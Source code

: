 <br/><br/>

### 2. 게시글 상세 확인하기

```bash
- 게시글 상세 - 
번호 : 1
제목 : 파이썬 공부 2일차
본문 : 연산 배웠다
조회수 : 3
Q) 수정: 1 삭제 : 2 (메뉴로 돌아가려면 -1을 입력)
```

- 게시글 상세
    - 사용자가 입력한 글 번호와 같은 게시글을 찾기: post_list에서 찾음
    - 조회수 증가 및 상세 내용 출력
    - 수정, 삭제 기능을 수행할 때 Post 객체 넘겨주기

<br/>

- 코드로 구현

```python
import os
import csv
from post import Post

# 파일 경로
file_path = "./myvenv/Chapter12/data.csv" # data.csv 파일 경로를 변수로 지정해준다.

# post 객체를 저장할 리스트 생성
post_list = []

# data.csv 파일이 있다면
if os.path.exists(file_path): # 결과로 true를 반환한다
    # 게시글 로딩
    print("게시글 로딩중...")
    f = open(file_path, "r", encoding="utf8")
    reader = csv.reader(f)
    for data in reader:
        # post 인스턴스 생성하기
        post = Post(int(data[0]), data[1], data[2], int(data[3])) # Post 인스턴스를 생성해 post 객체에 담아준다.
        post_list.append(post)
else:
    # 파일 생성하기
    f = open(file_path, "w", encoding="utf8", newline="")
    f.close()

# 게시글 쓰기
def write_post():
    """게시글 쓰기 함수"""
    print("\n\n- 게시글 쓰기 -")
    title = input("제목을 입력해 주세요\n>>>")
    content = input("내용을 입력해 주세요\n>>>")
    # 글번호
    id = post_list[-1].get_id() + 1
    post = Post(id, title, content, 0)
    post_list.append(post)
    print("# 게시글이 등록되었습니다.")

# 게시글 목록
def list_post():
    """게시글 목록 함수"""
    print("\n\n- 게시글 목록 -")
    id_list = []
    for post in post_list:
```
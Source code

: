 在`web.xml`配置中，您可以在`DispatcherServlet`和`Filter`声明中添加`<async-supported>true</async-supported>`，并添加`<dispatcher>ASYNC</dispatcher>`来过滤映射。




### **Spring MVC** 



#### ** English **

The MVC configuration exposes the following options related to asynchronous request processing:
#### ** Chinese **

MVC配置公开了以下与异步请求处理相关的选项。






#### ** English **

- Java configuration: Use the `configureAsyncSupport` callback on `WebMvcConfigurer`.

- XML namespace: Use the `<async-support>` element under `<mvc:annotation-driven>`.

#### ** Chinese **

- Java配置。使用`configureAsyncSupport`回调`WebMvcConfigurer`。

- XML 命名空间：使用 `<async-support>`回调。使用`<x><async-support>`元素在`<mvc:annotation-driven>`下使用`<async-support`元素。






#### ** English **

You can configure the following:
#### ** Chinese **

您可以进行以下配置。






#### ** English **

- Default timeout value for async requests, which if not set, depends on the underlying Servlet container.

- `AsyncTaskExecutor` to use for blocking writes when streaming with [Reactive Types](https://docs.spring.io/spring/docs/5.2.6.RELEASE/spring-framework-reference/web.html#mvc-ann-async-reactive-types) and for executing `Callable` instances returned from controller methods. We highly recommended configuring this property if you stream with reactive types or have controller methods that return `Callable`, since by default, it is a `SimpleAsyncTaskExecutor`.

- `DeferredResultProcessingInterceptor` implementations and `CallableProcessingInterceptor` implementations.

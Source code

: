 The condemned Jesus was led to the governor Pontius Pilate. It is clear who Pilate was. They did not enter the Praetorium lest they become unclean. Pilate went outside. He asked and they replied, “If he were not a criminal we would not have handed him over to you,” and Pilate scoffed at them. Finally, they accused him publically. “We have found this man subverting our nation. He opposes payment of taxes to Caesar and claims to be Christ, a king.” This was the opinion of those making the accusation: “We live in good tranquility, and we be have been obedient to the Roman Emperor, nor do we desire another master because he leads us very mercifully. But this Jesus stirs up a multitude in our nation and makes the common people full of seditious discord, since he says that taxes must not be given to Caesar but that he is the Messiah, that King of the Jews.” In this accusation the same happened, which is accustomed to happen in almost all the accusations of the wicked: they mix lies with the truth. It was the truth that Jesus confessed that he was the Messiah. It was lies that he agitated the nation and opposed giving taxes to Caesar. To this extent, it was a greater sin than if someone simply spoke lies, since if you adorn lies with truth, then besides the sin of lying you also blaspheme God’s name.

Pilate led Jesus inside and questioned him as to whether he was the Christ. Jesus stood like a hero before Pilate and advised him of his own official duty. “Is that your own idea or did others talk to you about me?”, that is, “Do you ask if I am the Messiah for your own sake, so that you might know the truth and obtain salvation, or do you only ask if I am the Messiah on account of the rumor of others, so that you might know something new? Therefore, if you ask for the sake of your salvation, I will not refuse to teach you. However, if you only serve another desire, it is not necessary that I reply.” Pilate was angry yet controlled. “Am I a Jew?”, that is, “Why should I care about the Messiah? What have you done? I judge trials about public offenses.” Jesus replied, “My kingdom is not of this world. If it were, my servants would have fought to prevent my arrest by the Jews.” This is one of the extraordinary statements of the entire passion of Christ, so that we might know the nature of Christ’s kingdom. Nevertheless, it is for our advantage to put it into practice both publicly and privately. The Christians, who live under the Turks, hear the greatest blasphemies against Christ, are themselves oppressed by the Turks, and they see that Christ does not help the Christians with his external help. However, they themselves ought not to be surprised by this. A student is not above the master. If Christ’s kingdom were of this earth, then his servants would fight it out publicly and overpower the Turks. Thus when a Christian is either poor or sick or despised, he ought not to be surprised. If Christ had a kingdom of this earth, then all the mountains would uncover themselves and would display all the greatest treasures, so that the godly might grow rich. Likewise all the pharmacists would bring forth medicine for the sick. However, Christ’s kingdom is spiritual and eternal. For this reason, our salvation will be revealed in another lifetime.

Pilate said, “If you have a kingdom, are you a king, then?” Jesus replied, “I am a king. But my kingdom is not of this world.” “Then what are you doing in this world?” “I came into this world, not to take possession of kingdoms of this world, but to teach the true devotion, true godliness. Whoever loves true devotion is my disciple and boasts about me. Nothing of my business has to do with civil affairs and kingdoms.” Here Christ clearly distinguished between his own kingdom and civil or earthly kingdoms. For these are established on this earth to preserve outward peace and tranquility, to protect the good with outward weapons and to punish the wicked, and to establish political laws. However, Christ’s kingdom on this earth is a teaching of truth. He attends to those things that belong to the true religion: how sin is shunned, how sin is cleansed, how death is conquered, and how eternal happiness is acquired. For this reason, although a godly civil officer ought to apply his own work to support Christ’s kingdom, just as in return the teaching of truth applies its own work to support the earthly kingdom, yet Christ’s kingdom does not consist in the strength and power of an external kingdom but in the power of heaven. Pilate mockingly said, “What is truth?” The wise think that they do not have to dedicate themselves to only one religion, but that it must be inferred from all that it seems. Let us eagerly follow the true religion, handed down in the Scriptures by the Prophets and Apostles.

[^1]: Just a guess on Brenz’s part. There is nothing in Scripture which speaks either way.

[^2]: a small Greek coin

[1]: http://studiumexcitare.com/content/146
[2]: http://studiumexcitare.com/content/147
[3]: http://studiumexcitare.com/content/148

Exercise details: For each line in the entries that holds "open", return that line.

Answer to the problem:
    f = open(file_path, "r", encoding="utf8")
    f = open(file_path, "w", encoding="utf8", newline="")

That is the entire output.